Действительно, и в Центральной России, и в Малороссии, и в Сибири, по городам и селам, шли выборы депутатов, повсюду писали наказы, депутаты должны были привезти их с собой на заседание Уложенной Комиссии (на знакомом нам Невьянском заводе тоже шли выборы, для которых контора отдала свое здание, и здешние крестьяне и работники также писали наказы).
Даже крепостные крестьяне собрались было рассказать о своей горькой жизни, но оказалось, что их не спрашивают.
Есть основание утверждать, что участие в Комиссии свободных крестьян и то вызвало противодействие, и притом в кругу, близком Екатерине. Ей пришлось вести борьбу, настаивать – и она настояла. Если бы она позвала в Уложенную Комиссию крепостных, то дворяне в нее, надо думать, просто бы не явились.
И вот – наконец!
30 июля 1767 года из головинского дворца в Лефортове, где остановился приехавший в Москву двор, двинулась грандиозная процессия, потянулись придворные кареты (золоченые шкатулки на очень высоких колесах), в первой из них, запряженной восьмериком, ехала Екатерина в мантии и малой короне; за ее каретой Григорий Орлов («безусловно, самый красивый мужчина империи», как писала Екатерина) вел взвод своих кавалергардов; за ними – карета великого князя, тогда тринадцатилетнего. Все это было пышно, многолюдно, сверкающе и медленно двигалось к Кремлю; толпы народа сбегались смотреть на великолепное шествие.
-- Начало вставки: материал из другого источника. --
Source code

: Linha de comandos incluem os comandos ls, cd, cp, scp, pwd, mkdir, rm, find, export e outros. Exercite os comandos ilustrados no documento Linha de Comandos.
А депутаты шли в Успенский собор попарно в ряд: впереди дворяне, позади крестьяне, распределенные по губерниям (а внутри каждого сословия депутаты опять-таки были распределены не по их социальной значимости, а по мере прибытия в Москву и регистрации в депутатском списке – тот же принцип «поторапливайтесь», та же ставка не на самого знатного, а на самого усердного). После торжественной службы в соборе начался не менее торжественный акт присяги депутата (разумеется, текст тоже от начала до конца сочинен Екатериной): «…Я приложу мое чистосердечное старание в великом том деле сочинения проекта нового Уложения, для которого я выбран от моих сограждан Депутатом, соответствуя и их на меня положенной доверенности, чтобы сие дело начато и окончено было в правилах богоугодных, человеколюбие вселяющих и добронравие в сохранении блаженства и спокойствия рода человеческого, из которых правил все правосудие истекает. Прошу притом Всемогущего Бога, чтобы низпослал мне силу отвратить сердце мое и помышление от слепоты, происходящей от пристрастия собственныя корысти, дружбы, вражды, и ненавистныя зависти, из коих страстей родиться бы могла суровость в мыслях и жестокость в советах моих. Сам же буду поступать в сем великом деле по лучшему моему разумению с непременной верностью к Ее Императорскому Величеству Всемилостивейшей Государыне Императрице и Самодержице Всероссийской, с усердием к службе ее и ее престола преемнику, с усердием к любезному отечеству, с любовию к моим согражданам» – далее следовало целование креста и подпись.